EXERCISE BRIEF:
Word for word, copy all the data and drop the pictures.

EXTRACTED INFORMATION Start Marker

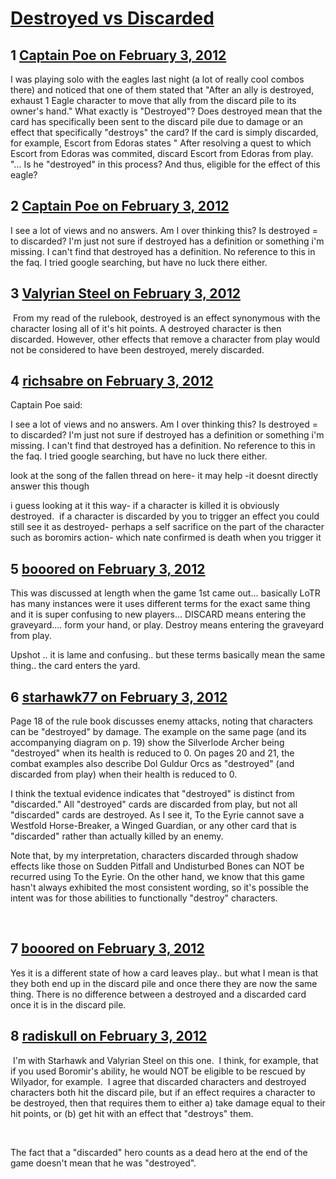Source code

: # [Destroyed vs Discarded ](https://community.fantasyflightgames.com/topic/59988-destroyed-vs-discarded/)

## 1 [Captain Poe on February 3, 2012](https://community.fantasyflightgames.com/topic/59988-destroyed-vs-discarded/?do=findComment&comment=589313)

I was playing solo with the eagles last night (a lot of really cool combos there) and noticed that one of them stated that "After an ally is destroyed, exhaust 1 Eagle character to move that ally from the discard pile to its owner's hand." What exactly is "Destroyed"? Does destroyed mean that the card has specifically been sent to the discard pile due to damage or an effect that specifically "destroys" the card? If the card is simply discarded, for example, Escort from Edoras states " After resolving a quest to which Escort from Edoras was commited, discard Escort from Edoras from play. "... Is he "destroyed" in this process? And thus, eligible for the effect of this eagle?

## 2 [Captain Poe on February 3, 2012](https://community.fantasyflightgames.com/topic/59988-destroyed-vs-discarded/?do=findComment&comment=589363)

I see a lot of views and no answers. Am I over thinking this? Is destroyed = to discarded? I'm just not sure if destroyed has a definition or something i'm missing. I can't find that destroyed has a definition. No reference to this in the faq. I tried google searching, but have no luck there either.

## 3 [Valyrian Steel on February 3, 2012](https://community.fantasyflightgames.com/topic/59988-destroyed-vs-discarded/?do=findComment&comment=589393)

 From my read of the rulebook, destroyed is an effect synonymous with the character losing all of it's hit points. A destroyed character is then discarded. However, other effects that remove a character from play would not be considered to have been destroyed, merely discarded.

## 4 [richsabre on February 3, 2012](https://community.fantasyflightgames.com/topic/59988-destroyed-vs-discarded/?do=findComment&comment=589429)

Captain Poe said:

I see a lot of views and no answers. Am I over thinking this? Is destroyed = to discarded? I'm just not sure if destroyed has a definition or something i'm missing. I can't find that destroyed has a definition. No reference to this in the faq. I tried google searching, but have no luck there either.



look at the song of the fallen thread on here- it may help -it doesnt directly answer this though

i guess looking at it this way- if a character is killed it is obviously destroyed.  if a character is discarded by you to trigger an effect you could still see it as destroyed- perhaps a self sacrifice on the part of the character such as boromirs action- which nate confirmed is death when you trigger it

## 5 [booored on February 3, 2012](https://community.fantasyflightgames.com/topic/59988-destroyed-vs-discarded/?do=findComment&comment=589518)

This was discussed at length when the game 1st came out... basically LoTR has many instances were it uses different terms for the exact same thing and it is super confusing to new players... DISCARD means entering the graveyard.... form your hand, or play. Destroy means entering the graveyard from play.

Upshot .. it is lame and confusing.. but these terms basically mean the same thing.. the card enters the yard.

## 6 [starhawk77 on February 3, 2012](https://community.fantasyflightgames.com/topic/59988-destroyed-vs-discarded/?do=findComment&comment=589529)

Page 18 of the rule book discusses enemy attacks, noting that characters can be "destroyed" by damage. The example on the same page (and its accompanying diagram on p. 19) show the Silverlode Archer being "destroyed" when its health is reduced to 0. On pages 20 and 21, the combat examples also describe Dol Guldur Orcs as "destroyed" (and discarded from play) when their health is reduced to 0.

I think the textual evidence indicates that "destroyed" is distinct from "discarded." All "destroyed" cards are discarded from play, but not all "discarded" cards are destroyed. As I see it, To the Eyrie cannot save a Westfold Horse-Breaker, a Winged Guardian, or any other card that is "discarded" rather than actually killed by an enemy.

Note that, by my interpretation, characters discarded through shadow effects like those on Sudden Pitfall and Undisturbed Bones can NOT be recurred using To the Eyrie. On the other hand, we know that this game hasn't always exhibited the most consistent wording, so it's possible the intent was for those abilities to functionally "destroy" characters.

  

## 7 [booored on February 3, 2012](https://community.fantasyflightgames.com/topic/59988-destroyed-vs-discarded/?do=findComment&comment=589553)

Yes it is a different state of how a card leaves play.. but what I mean is that they both end up in the discard pile and once there they are now the same thing. There is no difference between a destroyed and a discarded card once it is in the discard pile.

## 8 [radiskull on February 3, 2012](https://community.fantasyflightgames.com/topic/59988-destroyed-vs-discarded/?do=findComment&comment=589563)

 I'm with Starhawk and Valyrian Steel on this one.  I think, for example, that if you used Boromir's ability, he would NOT be eligible to be rescued by Wilyador, for example.  I agree that discarded characters and destroyed characters both hit the discard pile, but if an effect requires a character to be destroyed, then that requires them to either a) take damage equal to their hit points, or (b) get hit with an effect that "destroys" them.

 

The fact that a "discarded" hero counts as a dead hero at the end of the game doesn't mean that he was "destroyed".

EXTRACTED INFORMATION End Marker

TASK ANSWER:
Source code

: # [Destroyed vs Discarded ](https://community.fantasyflightgames.com/topic/59988-destroyed-vs-discarded/)

## 1 [Captain Poe on February 3, 2012](https://community.fantasyflightgames.com/topic/59988-destroyed-vs-discarded/?do=findComment&comment=589313)

I was playing solo with the eagles last night (a lot of really cool combos there) and noticed that one of them stated that "After an ally is destroyed, exhaust 1 Eagle character to move that ally from the discard pile to its owner's hand." What exactly is "Destroyed"? Does destroyed mean that the card has specifically been sent to the discard pile due to damage or an effect that specifically "destroys" the card? If the card is simply discarded, for example, Escort from Edoras states " After resolving a quest to which Escort from Edoras was commited, discard Escort from Edoras from play. "... Is he "destroyed" in this process? And thus, eligible for the effect of this eagle?

## 2 [Captain Poe on February 3, 2012](https://community.fantasyflightgames.com/topic/59988-destroyed-vs-discarded/?do=findComment&comment=589363)

I see a lot of views and no answers. Am I over thinking this? Is destroyed = to discarded? I'm just not sure if destroyed has a definition or something i'm missing. I can't find that destroyed has a definition. No reference to this in the faq. I tried google searching, but have no luck there either.

## 3 [Valyrian Steel on February 3, 2012](https://community.fantasyflightgames.com/topic/59988-destroyed-vs-discarded/?do=findComment&comment=589393)

 From my read of the rulebook, destroyed is an effect synonymous with the character losing all of it's hit points. A destroyed character is then discarded. However, other effects that remove a character from play would not be considered to have been destroyed, merely discarded.

## 4 [richsabre on February 3, 2012](https://community.fantasyflightgames.com/topic/59988-destroyed-vs-discarded/?do=findComment&comment=589429)

Captain Poe said:

I see a lot of views and no answers. Am I over thinking this? Is destroyed = to discarded? I'm just not sure if destroyed has a definition or something i'm missing. I can't find that destroyed has a definition. No reference to this in the faq. I tried google searching, but have no luck there either.



look at the song of the fallen thread on here- it may help -it doesnt directly answer this though

i guess looking at it this way- if a character is killed it is obviously destroyed.  if a character is discarded by you to trigger an effect you could still see it as destroyed- perhaps a self sacrifice on the part of the character such as boromirs action- which nate confirmed is death when you trigger it

## 5 [booored on February 3, 2012](https://community.fantasyflightgames.com/topic/59988-destroyed-vs-discarded/?do=findComment&comment=589518)

This was discussed at length when the game 1st came out... basically LoTR has many instances were it uses different terms for the exact same thing and it is super confusing to new players... DISCARD means entering the graveyard.... form your hand, or play. Destroy means entering the graveyard from play.

Upshot .. it is lame and confusing.. but these terms basically mean the same thing.. the card enters the yard.

## 6 [starhawk77 on February 3, 2012](https://community.fantasyflightgames.com/topic/59988-destroyed-vs-discarded/?do=findComment&comment=589529)

Page 18 of the rule book discusses enemy attacks, noting that characters can be "destroyed" by damage. The example on the same page (and its accompanying diagram on p. 19) show the Silverlode Archer being "destroyed" when its health is reduced to 0. On pages 20 and 21, the combat examples also describe Dol Guldur Orcs as "destroyed" (and discarded from play) when their health is reduced to 0.

I think the textual evidence indicates that "destroyed" is distinct from "discarded." All "destroyed" cards are discarded from play, but not all "discarded" cards are destroyed. As I see it, To the Eyrie cannot save a Westfold Horse-Breaker, a Winged Guardian, or any other card that is "discarded" rather than actually killed by an enemy.

Note that, by my interpretation, characters discarded through shadow effects like those on Sudden Pitfall and Undisturbed Bones can NOT be recurred using To the Eyrie. On the other hand, we know that this game hasn't always exhibited the most consistent wording, so it's possible the intent was for those abilities to functionally "destroy" characters.

  

## 7 [booored on February 3, 2012](https://community.fantasyflightgames.com/topic/59988-destroyed-vs-discarded/?do=findComment&comment=589553)

Yes it is a different state of how a card leaves play.. but what I mean is that they both end up in the discard pile and once there they are now the same thing. There is no difference between a destroyed and a discarded card once it is in the discard pile.

## 8 [radiskull on February 3, 2012](https://community.fantasyflightgames.com/topic/59988-destroyed-vs-discarded/?do=findComment&comment=589563)

 I'm with Starhawk and Valyrian Steel on this one.  I think, for example, that if you used Boromir's ability, he would NOT be eligible to be rescued by Wilyador, for example.  I agree that discarded characters and destroyed characters both hit the discard pile, but if an effect requires a character to be destroyed, then that requires them to either a) take damage equal to their hit points, or (b) get hit with an effect that "destroys" them.

 

The fact that a "discarded" hero counts as a dead hero at the end of the game doesn't mean that he was "destroyed".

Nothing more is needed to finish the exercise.